I was one of the librarians at MIT early in my career (around MR5/MR6, I think), and I specified a lot of the requirements for what should be in the MR11 tools for satisfying the B2 requirements, but I never looked at the details. This is what I recall about the process and tools. I don't know what happened after the ACTC development transition-- it wouldn't surprise me if they ported some of the Unix source control utilities, since, after all, they brought us the C compiler.
In development, source control was manual: as developers, we were responsible for keeping track of versions and merges, and for keeping track of who was modifying what. We had nothing like SCCS/RCS/CVS that I knew of, although SCCS certainly existed for Unix systems during the later years of Multics development.
The merge_ascii program was essential (thanks again to Bob Mullen). Maybe it's just because I learned merge_ascii first, but I have yet to find another merge tool, visually-oriented or otherwise, that makes the merging process as smooth.
We had nothing like Makefiles, either, that I can recall. Although the librarians had a script-generating tool (see below), that tool wasn't generally available or used by the developers. The make process, however, was easier on Multics than in many systems:
pl1 ([segs *.pl1]) -ot archive u bound_foo_("" .s).archive (* *.pl1) bind bound_foo_
took care of it for most changes. For complicated builds, it was not uncommon to write special exec_com scripts to do all the right steps for compilation, updating, naming, etc., but that was often not necessary.

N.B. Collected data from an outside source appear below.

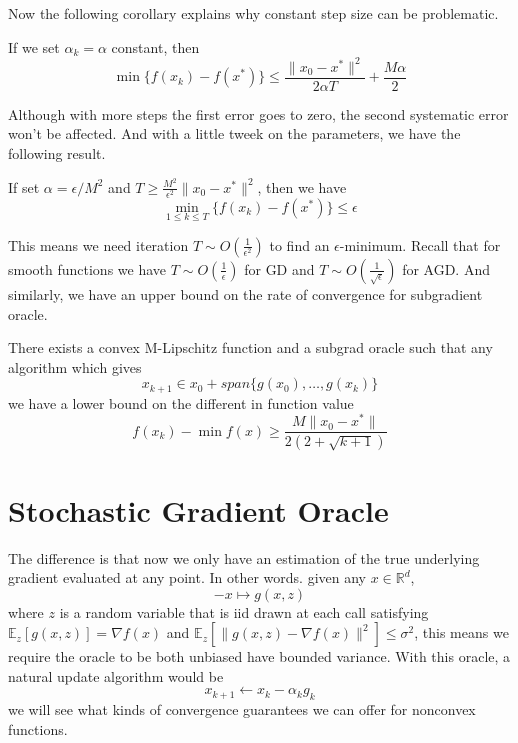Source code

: Now the following corollary explains why constant step size can be problematic.
\begin{corollary}
    If we set $\alpha_k = \alpha$ constant, then 
    \begin{equation*}
        \min \{f(x_k) - f(x^*)\} \leq \frac{\|x_0 - x^*\|^2}{2\alpha T} + \frac{M\alpha}{2}
    \end{equation*}
\end{corollary}

Although with more steps the first error goes to zero, the second systematic error won't be affected. And with a little tweek on the parameters, we have the following result.
\begin{corollary}
    If set $\alpha = \epsilon / M^2$ and $T \geq \frac{M^2}{\epsilon^2} \|x_0 - x^*\|^2$, then we have 
    \begin{equation*}
        \min_{1 \leq k \leq T} \{f(x_k) - f(x^*)\} \leq \epsilon
    \end{equation*}
\end{corollary}

This means we need iteration $T \sim O(\frac{1}{\epsilon^2})$ to find an $\epsilon$-minimum. Recall that for smooth functions we have $T \sim O(\frac{1}{\epsilon})$ for GD and $T \sim O(\frac{1}{\sqrt{\epsilon}})$ for AGD. And similarly, we have an upper bound on the rate of convergence for subgradient oracle.

\begin{theorem}
    There exists a convex M-Lipschitz function and a subgrad oracle such that any algorithm which gives
    \begin{equation*}
        x_{k+1} \in x_0 + span\{g(x_0), \ldots, g(x_k)\}
    \end{equation*}
    we have a lower bound on the different in function value
    \begin{equation*}
        f(x_k) - \min f(x) \geq \frac{M \|x_0 - x^*\|}{2(2 + \sqrt{k+1})}
    \end{equation*}
\end{theorem}

\section{Stochastic Gradient Oracle}
The difference is that now we only have an estimation of the true underlying gradient evaluated at any point. In other words. given any $x \in \mathbb{R}^d$,
\begin{equation*}-
    x \mapsto g(x, z)
\end{equation*}
where $z$ is a random variable that is iid drawn at each call satisfying $\mathbb{E}_z[g(x, z)] = \nabla f(x)$ and $\mathbb{E}_z[\|g(x,z) - \nabla f(x)\|^2] \leq \sigma^2$, this means we require the oracle to be both unbiased have bounded variance. With this oracle, a natural update algorithm would be
\begin{equation*}
    x_{k+1} \leftarrow x_k - \alpha_k g_k
\end{equation*}
we will see what kinds of convergence guarantees we can offer for nonconvex functions.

Because we didn't have make, we didn't have any automatic dependency handling--that was dealt with manually (often) or by simply recompiling everything (less often). The cost and time of compilation was a significant burden in the 1970s, so there was considerable incentive to keep track of what needed changing, and especially to avoid incompatible include file changes. Of course, this sometimes didn't quite work, and caused the most bizarre behavior in testing until one typed new_proc and recompiled everything after all.
When something was done and ready for "service", we'd fill out yellow installation forms identifying all the segments and the approved changes (MCRs, MTBs) that they represented. Those forms would then go to MIT (or, after MIT dropped out, to Phoenix) where the librarians would install the software on the running service system. I believe the paper installation forms were largely replaced with online forms around MR11 (that, and other changes, were made to satisfy the Configuration Management requirements for the B2 evaluation).
The installation forms were the major gateway for change management: the librarians wouldn't accept anything without evidence of approval, either in the form of an approved MCR from the MCR board stapled to the form) or, rarely, from "management" (in case of emergencies of one sort or another). Installation forms also controlled the peer review / code auditing process: to submit an installation, you had to get someone else to read and agree with the implementation, and both the submitter and the auditor had to sign the form. Audit approval often involved some back-and-forth about the details and some additional code changes. This casual approach worked well for modest changes--it was not uncommon for someone to walk down the hall and ask "can you audit this change so I can submit it today?". Auditing for big things like "Install V2 Fortran" was usually a more structured activity, done throughout the development rather than just as an ad hoc request at the end.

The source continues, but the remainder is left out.